Nobel Laureate Milton Friedman once pointed out that with the possible exception of the war on drugs, the U.S. military is the biggest socialist enterprise in the United States. Therefore, it shouldn’t surprise us that when the military embarks on a rebuilding campaign for foreign countries it invades and destroys, among the first things it does is adopt socialist programs.
The latest example involves a massive road-building project in Afghanistan, which was detailed in Sunday’s Washington Post in an article entitled “After Billions in U.S. investment, Afghan Roads are Falling Apart.”
It turns out that not only are people dying in Afghanistan from drone attacks, suicide bombs, road mines, and shootings, they’re also dying from the U.S.-built road system. According to the Post, “In many places, the roads once deemed the hallmark of America’s development effort have turned into death traps, full of cars careening into massive bomb-blast craters or sliding off crumbling pavement.”
The Post states, “The United States almost immediately made road construction a top priority after the 2001 invasion—calling an effective network of highways and rural roads the key to both security and economic stability.”
Isn’t that just what we would expect from a large socialist enterprise such as the U.S. military? Among the first things it does to “rebuild” the nation that it destroys with its bombs, missiles, tanks, etc. is adopt a classic socialist program—roads and highways. Maybe they were thinking of the U.S. Interstate Highway System, a massive socialist public-works project that was modeled on the Autobahn system constructed by National Socialist Germany. (Not surprisingly, U.S. officials also love building dams, another public works project that has long been favored by socialist regimes.)
U.S. officials blame the Afghan road problems not on socialism but rather on Afghan officials. “There’s been nothing. No maintenance,” declared one U.S. official who preferred to stay anonymous because he hadn’t gotten permission to speak publicly on the matter. The Afghans say that they need U.S. money to do the maintenance. U.S. officials refuse to provide it because they say the Afghans are too incompetent to maintain the roads. Of course, another possibility is that U.S. officials know that the road maintenance money would end up in the pockets of Afghan officials.
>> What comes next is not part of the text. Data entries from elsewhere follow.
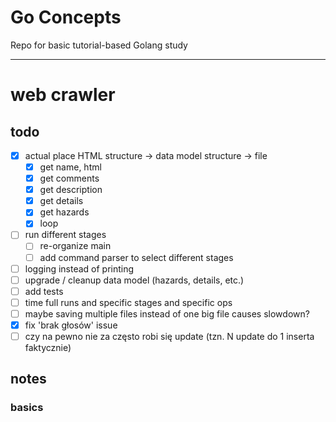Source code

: # Go Concepts
Repo for basic tutorial-based Golang study  

---

# web crawler

## todo
- [x] actual place HTML structure -> data model structure -> file 
  - [x] get name, html
  - [x] get comments
  - [x] get description
  - [x] get details
  - [x] get hazards
  - [x] loop
- [ ] run different stages
  - [ ] re-organize main
  - [ ] add command parser to select different stages
- [ ] logging instead of printing
- [ ] upgrade / cleanup data model (hazards, details, etc.)
- [ ] add tests
- [ ] time full runs and specific stages and specific ops
- [ ] maybe saving multiple files instead of one big file causes slowdown?
- [x] fix 'brak głosów' issue
- [ ] czy na pewno nie za często robi się update (tzn. N update do 1 inserta faktycznie)

## notes

### basics
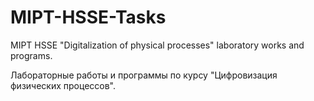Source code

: # MIPT-HSSE-Tasks

MIPT HSSE "Digitalization of physical processes" laboratory works and programs.

Лабораторные работы и программы по курсу "Цифровизация физических процессов".
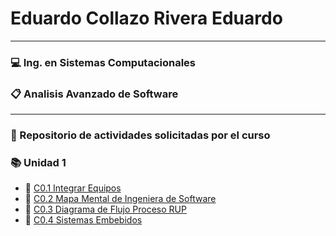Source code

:#  Eduardo Collazo Rivera Eduardo 
___
###   :computer: Ing. en Sistemas Computacionales
###  :clipboard: Analisis Avanzado de Software
___
###  :file_folder: Repositorio de actividades solicitadas por el curso 
###  :books: Unidad 1
* :pencil: [C0.1 Integrar Equipos](blog/C01.EduardoCollazo_Supreme_Coders.md) 
* :pencil: [C0.2 Mapa Mental de Ingeniera de Software](blog/C0.2_EduardoCollazo_Supreme_Coders_.md) 
* :pencil: [C0.3 Diagrama de Flujo Proceso RUP](blog/C0.3_EduardoCollazo_Supreme_Coders.md) 
*  :pencil: [C0.4 Sistemas Embebidos](blog/C0.4_EduardoCollazo_Supreme_Coders.md) 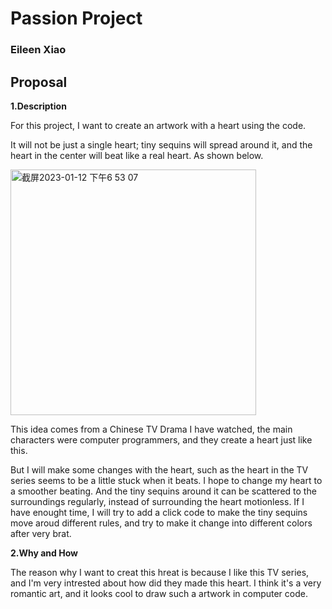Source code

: # Passion Project
### Eileen Xiao
## Proposal
**1.Description**

For this project, I want to create an artwork with a heart using the code.

It will not be just a single heart; tiny sequins will spread around it, and the heart in the center will beat like a real heart. As shown below.

<img width="393" alt="截屏2023-01-12 下午6 53 07" src="https://user-images.githubusercontent.com/116816519/212205536-f482bed7-70d6-4fa5-b376-f07fdf444427.png">

This idea comes from a Chinese TV Drama I have watched, the main characters were computer programmers, and they create a heart just like this.

But I will make some changes with the heart, such as the heart in the TV series seems to be a little stuck when it beats. I hope to change my heart to a smoother beating. And the tiny sequins around it can be scattered to the surroundings regularly, instead of surrounding the heart motionless. If I have enought time, I will try to add a click code to make the tiny sequins move aroud different rules, and try to make it change into different colors after very brat.

**2.Why and How**

The reason why I want to creat this hreat is because I like this TV series, and I'm very intrested about how did they made this heart. I think it's a very romantic art, and it looks cool to draw such a artwork in computer code.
What’s fascinating is that U.S. military officials really believe that socialism can be made to succeed, which is why they continue to embrace these socialist monstrosities. If the 20th century taught us anything, including in the Soviet Union, it’s that socialism is an utter failure. It has brought nothing but destitution, impoverishment, and lower standards of living for every nation that has ever tried it.
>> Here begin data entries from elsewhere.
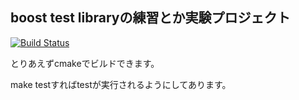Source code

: ## boost test libraryの練習とか実験プロジェクト

[![Build Status](https://magnum.travis-ci.com/TUTProCon2014/wiki_todo.svg?token=FV5J7d1D4AQgtjx1QDss&branch=master)](https://magnum.travis-ci.com/TUTProCon2014/wiki_todo)

とりあえずcmakeでビルドできます。

make testすればtestが実行されるようにしてあります。
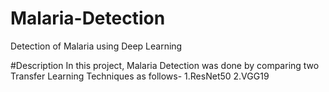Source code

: # Malaria-Detection
Detection of Malaria using Deep Learning

#Description
In this project, Malaria Detection was done by comparing two Transfer Learning Techniques as follows-
1.ResNet50
2.VGG19


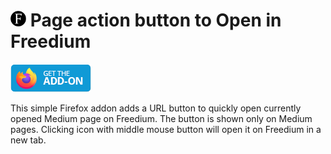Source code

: # <img src="./src/icon.svg" height="25" width="25"> Page action button to Open in Freedium

<a href="https://addons.mozilla.org/firefox/addon/freedium-page-action-button"><img src="../toggle-github-dev/screenshots/get-the-addon-129x45px.8041c789.png"></a>

This simple Firefox addon adds a URL button to quickly open currently opened Medium page on Freedium. The button is shown only on Medium pages. Clicking icon with middle mouse button will open it on Freedium in a new tab.

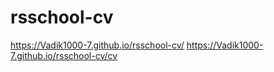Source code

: # rsschool-cv
https://Vadik1000-7.github.io/rsschool-cv/
https://Vadik1000-7.github.io/rsschool-cv/cv
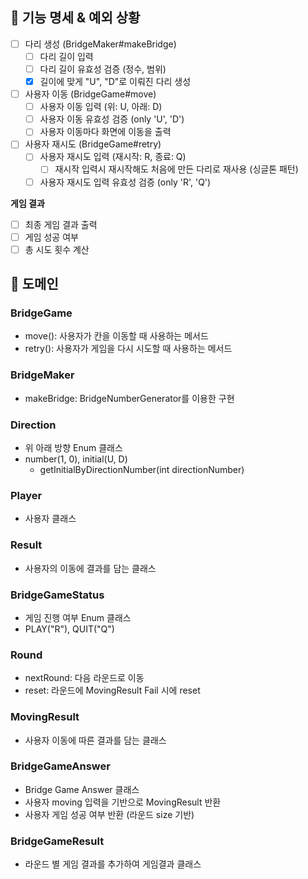## 📝 기능 명세 & 예외 상황
- [ ] 다리 생성 (BridgeMaker#makeBridge)
  - [ ] 다리 길이 입력
  - [ ] 다리 길이 유효성 검증 (정수, 범위)
  - [x] 길이에 맞게 "U", "D"로 이뤄진 다리 생성

- [ ] 사용자 이동 (BridgeGame#move)
  - [ ] 사용자 이동 입력 (위: U, 아래: D)
  - [ ] 사용자 이동 유효성 검증 (only 'U', 'D')
  - [ ] 사용자 이동마다 화면에 이동을 출력

- [ ] 사용자 재시도 (BridgeGame#retry)
  - [ ] 사용자 재시도 입력 (재시작: R, 종료: Q)
    - [ ] 재시작 입력시 재시작해도 처음에 만든 다리로 재사용 (싱글톤 패턴)
  - [ ] 사용자 재시도 입력 유효성 검증 (only 'R', 'Q')

**게임 결과**
- [ ] 최종 게임 결과 출력
- [ ] 게임 성공 여부
- [ ] 총 시도 횟수 계산 

## 🚀 도메인

### BridgeGame
- move(): 사용자가 칸을 이동할 때 사용하는 메서드
- retry(): 사용자가 게임을 다시 시도할 때 사용하는 메서드

### BridgeMaker
- makeBridge: BridgeNumberGenerator를 이용한 구현 

### Direction
- 위 아래 방향 Enum 클래스
- number(1, 0), initial(U, D)
  - getInitialByDirectionNumber(int directionNumber)

### Player
- 사용자 클래스 

### Result
- 사용자의 이동에 결과를 담는 클래스

### BridgeGameStatus
- 게임 진행 여부 Enum 클래스
- PLAY("R"), QUIT("Q")

### Round
- nextRound: 다음 라운드로 이동
- reset: 라운드에 MovingResult Fail 시에 reset

### MovingResult
- 사용자 이동에 따른 결과를 담는 클래스

### BridgeGameAnswer
- Bridge Game Answer 클래스
- 사용자 moving 입력을 기반으로 MovingResult 반환
- 사용자 게임 성공 여부 반환 (라운드 size 기반)

### BridgeGameResult
- 라운드 별 게임 결과를 추가하여 게임결과 클래스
Equally important, as Ludwig von Mises and other free-market economists have long shown, socialism is inherently defective, meaning that nothing can be done to make it work. Mises called it “planned chaos,” the title of one of his books. What better term to describe situation in Afghanistan (and Iraq)?
But for socialists, hope springs eternal. Despite the manifest failure of every single one of its nation-building efforts (see Iraq), U.S. military officials continue to hope that one of their socialist programs—this one being a massive public-works road-building project—will finally succeed in rebuilding one of the nations it destroys with its invasions and occupations. It will never work.
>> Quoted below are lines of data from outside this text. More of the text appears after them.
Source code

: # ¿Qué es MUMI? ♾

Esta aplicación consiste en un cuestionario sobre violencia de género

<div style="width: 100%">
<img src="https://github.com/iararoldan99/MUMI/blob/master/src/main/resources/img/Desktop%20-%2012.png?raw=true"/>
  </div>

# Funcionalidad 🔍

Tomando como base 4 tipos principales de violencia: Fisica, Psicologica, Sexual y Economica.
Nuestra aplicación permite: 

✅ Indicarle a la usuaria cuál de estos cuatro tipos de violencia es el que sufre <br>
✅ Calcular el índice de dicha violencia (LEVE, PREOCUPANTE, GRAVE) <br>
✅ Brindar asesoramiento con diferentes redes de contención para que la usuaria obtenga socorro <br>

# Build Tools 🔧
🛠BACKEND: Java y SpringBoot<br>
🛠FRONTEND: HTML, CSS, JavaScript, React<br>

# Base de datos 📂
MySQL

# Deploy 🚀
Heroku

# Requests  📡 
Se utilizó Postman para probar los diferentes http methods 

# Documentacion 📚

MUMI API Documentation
The horrible part of U.S. invasions and occupations of foreign countries, of course, is the massive death and destruction that they wreak across the victimized nation.
The second tragedy comes as part of the U.S. military’s “rebuilding” of the new government. It has the new regime adopt a large military-intelligence establishment as the foundation of the new government, with officials having the unfettered power to arrest and detain people, the omnipotent power to search people’s homes, persons, and businesses without judicial warrants, to confiscate guns, torture prisoners, establish surveillance schemes on the citizenry, and so forth. It goes without saying that all of these programs violate the limited-government, due-process principles of the U.S. Constitution and Bill of Rights.
The third tragedy comes with the socialist economic programs that the U.S. military imposes on the occupied nation, programs that are antithetical to the founding principles of private property, free markets, and limited government on which America was founded. Massive public works projects, such as highway-building and dam-building campaigns, are examples.
So, there you have it: The U.S. military stomps around the world showing everyone what America stands for: militarism, imperialism, and socialism rather than private property, free markets, and limited government.
Americans deserve better. So does the world.